Tiga


Malam ini, seperti malam-malam sebelumnya, aku kembali menyusuri jalanan kota yang perlahan beringsut dari hiruk ke hening. Tapi ada sesuatu yang lain malam ini, sesuatu yang tak menggelegar namun menggugah, tak megah namun meresap. Di tengah gelap yang mengendap, tiga kendaraan berhias lampu neon berdiri diam, menyala dalam warna-warna yang tidak hanya menerangi jalan, tapi juga menghadirkan sesuatu yang lebih dalam: kegembiraan yang tidak riuh, melainkan bening dan jernih.

Aku berdiri di sana, diam, seperti seorang peziarah yang tiba-tiba disapa oleh cahaya dari luar dunia. Kendaraan ini bukan sekadar moda transportasi, mereka seperti hewan mitologis kota, makhluk urban yang lembut, mengundang kita untuk berhenti sejenak dari logika efisiensi, dari dorongan produktivitas, dan mengingatkan bahwa ada kehidupan di luar performa.
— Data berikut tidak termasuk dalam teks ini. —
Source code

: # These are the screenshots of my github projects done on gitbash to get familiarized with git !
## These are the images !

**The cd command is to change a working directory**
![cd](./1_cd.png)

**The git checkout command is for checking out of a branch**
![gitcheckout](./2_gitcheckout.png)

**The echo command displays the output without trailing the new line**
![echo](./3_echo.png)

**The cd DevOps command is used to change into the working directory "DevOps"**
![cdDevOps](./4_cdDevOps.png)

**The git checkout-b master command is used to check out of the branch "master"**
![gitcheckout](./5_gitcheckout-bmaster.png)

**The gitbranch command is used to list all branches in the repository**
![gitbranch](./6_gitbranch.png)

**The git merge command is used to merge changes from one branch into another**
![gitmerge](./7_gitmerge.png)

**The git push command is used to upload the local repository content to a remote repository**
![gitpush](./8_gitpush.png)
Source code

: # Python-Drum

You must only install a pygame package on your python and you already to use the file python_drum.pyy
Keindahan muncul dari kejernihan dan ketenangan, bukan dari paksaan atau tekanan. Dan di sinilah aku berdiri, dikelilingi oleh keindahan yang muncul justru karena tidak ada tujuan utilitarian yang melekat padanya. Tidak ada yang terburu-buru. Tidak ada hiruk. Yang ada hanya nyala lampu-lampu kecil yang bicara tentang kebahagiaan sebagai bentuk kediaman, bukan ledakan.
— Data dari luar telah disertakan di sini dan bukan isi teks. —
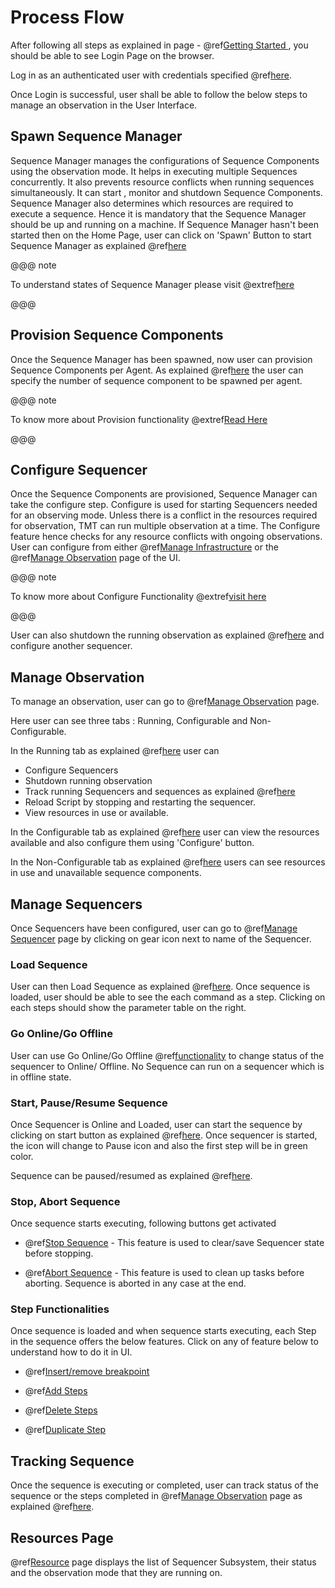 # Process Flow 

After following all steps as explained in page - @ref[Getting Started ](./Getting-started.md), you should be able to see Login Page on the browser.

Log in as an authenticated user with credentials specified @ref[here](./Login_HomePage.md#authorisation). 

Once Login is successful, user shall be able to follow the below steps to manage an observation in the User Interface.

## Spawn Sequence Manager

Sequence Manager manages the configurations of Sequence Components using the observation mode. It helps in executing multiple Sequences concurrently. It also prevents resource conflicts when running sequences simultaneously. It can start , monitor and shutdown Sequence Components. Sequence Manager also determines which resources are required to execute a sequence. Hence it is mandatory that the Sequence Manager should be up and running on a machine. If Sequence Manager hasn't been started then on the Home Page, user can click on 'Spawn' Button to start Sequence Manager as explained @ref[here](./Login_HomePage.md#spawn-shutdown-the-sequence-manager)

@@@ note

To understand states of Sequence Manager please visit @extref[here](esw:////technical/sequence-manager-tech.html#sequence-manager-states)

@@@

## Provision Sequence Components

Once the Sequence Manager has been spawned, now user can provision Sequence Components per Agent. As explained @ref[here](./ManageInfrastructure.md#provision) the user can specify the number of sequence component to be spawned per agent. 

@@@ note

To know more about Provision functionality @extref[Read Here](esw:technical/sequence-manager-tech.html#provision-sequence-components)

@@@


## Configure Sequencer

Once the Sequence Components are provisioned, Sequence Manager can take the configure step. Configure is used for starting Sequencers needed for an observing mode. Unless there is a conflict in the resources required for observation, TMT can run multiple observation at a time. The Configure feature  hence checks for any resource conflicts with ongoing observations.
User can configure from either @ref[Manage Infrastructure](./ManageInfrastructure.md#configure) or the @ref[Manage Observation](./ManageObservation.md#configurable) page of the UI. 

@@@ note

To know more about Configure Functionality @extref[visit here](esw:technical/sequence-manager-tech.html#configuring-sequencers-for-an-observing-mode)

@@@

User can also shutdown the running observation as explained @ref[here](./ManageObservation.md#shutdown-sequencer) and configure another sequencer.


## Manage Observation

To manage an observation, user can go to @ref[Manage Observation](./ManageObservation.md) page. 

Here user can see three tabs : Running, Configurable and Non-Configurable. 

In the Running tab as explained @ref[here](./ManageObservation.md#running) user can 

* Configure Sequencers
* Shutdown running observation
* Track running Sequencers and sequences as explained @ref[here](./ManageObservation.md#tracking-sequence) 
* Reload Script by stopping and restarting the sequencer. 
* View resources in use or available.

In the Configurable tab as explained @ref[here](./ManageObservation.md#configurable) user can view the resources available and also configure them using 'Configure' button. 

In the Non-Configurable tab as explained @ref[here](./ManageObservation.md#non-configurable) users can see resources in use and unavailable sequence components.

## Manage Sequencers

Once Sequencers have been configured, user can go to @ref[Manage Sequencer](./ManageSequencer.md) page by clicking on gear icon next to name of the Sequencer.

### Load Sequence

User can then Load Sequence as explained @ref[here](./ManageSequencer.md#loading-a-sequence). Once sequence is loaded, user should be able to see the each command as a step. Clicking on each steps should show the parameter table on the right.

### Go Online/Go Offline

User can use Go Online/Go Offline @ref[functionality](./ManageSequencer.md#go-offline-go-online) to change status of the sequencer to Online/ Offline. No Sequence can run on a sequencer which is in offline state. 

### Start, Pause/Resume Sequence

Once Sequencer is Online and Loaded, user can start the sequence by clicking on start button as explained @ref[here](./ManageSequencer.md#starting-a-sequence). Once sequencer is started, the icon will change to Pause icon and also the first step will be in green color. 

Sequence can be paused/resumed as explained @ref[here](./ManageSequencer.md#pause-and-resume-sequence).

### Stop, Abort Sequence

Once sequence starts executing, following buttons get activated

* @ref[Stop Sequence](./ManageSequencer.md#stop-sequence) - This feature is used to clear/save Sequencer state before stopping. 

* @ref[Abort Sequence](./ManageSequencer.md#abort-sequence) - This feature is used to clean up tasks before aborting. Sequence is aborted in any case at the end.  

### Step Functionalities

 Once sequence is loaded and when sequence starts executing, each Step in the sequence offers the below features. Click on any of feature below to understand how to do it in UI. 

  * @ref[Insert/remove breakpoint](./ManageSequencer.md#insert-and-remove-breakpoint)

  * @ref[Add Steps](./ManageSequencer.md#add-step)

  * @ref[Delete Steps](./ManageSequencer.md#delete-step)

  * @ref[Duplicate Step](./ManageSequencer.md#duplicate-step)

## Tracking Sequence 

Once the sequence is executing or completed, user can track status of the sequence or the steps completed in  @ref[Manage Observation](./ManageObservation.md) page as explained @ref[here](./ManageObservation.md#tracking-sequence). 

## Resources Page 

@ref[Resource](./Resources.md) page displays the list of Sequencer Subsystem, their status and the  observation mode that they are running on.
Aku membayangkan anak-anak yang naik ke atas kendaraan itu, tertawa, dan orangtua yang diam-diam mengingat masa kecil mereka. Di tengah dunia yang dibanjiri oleh kebisingan informasi dan tekanan untuk menjadi “lebih”, kendaraan-kendaraan ini seperti ruang kontemplatif yang berjalan. Mereka bukan hanya mengangkut tubuh, tetapi juga jiwa, menarik kita pelan-pelan ke arah yang lebih jernih.

Malam ini, aku tidak mencari tujuan. Aku hanya berdiri di sisi jalan, dan untuk pertama kalinya dalam waktu yang lama, aku merasa tidak perlu menjadi siapa-siapa. Aku cukup menjadi saksi bagi cahaya kecil yang bersinar lembut di tengah gelap. Dan itu cukup. Lebih dari cukup.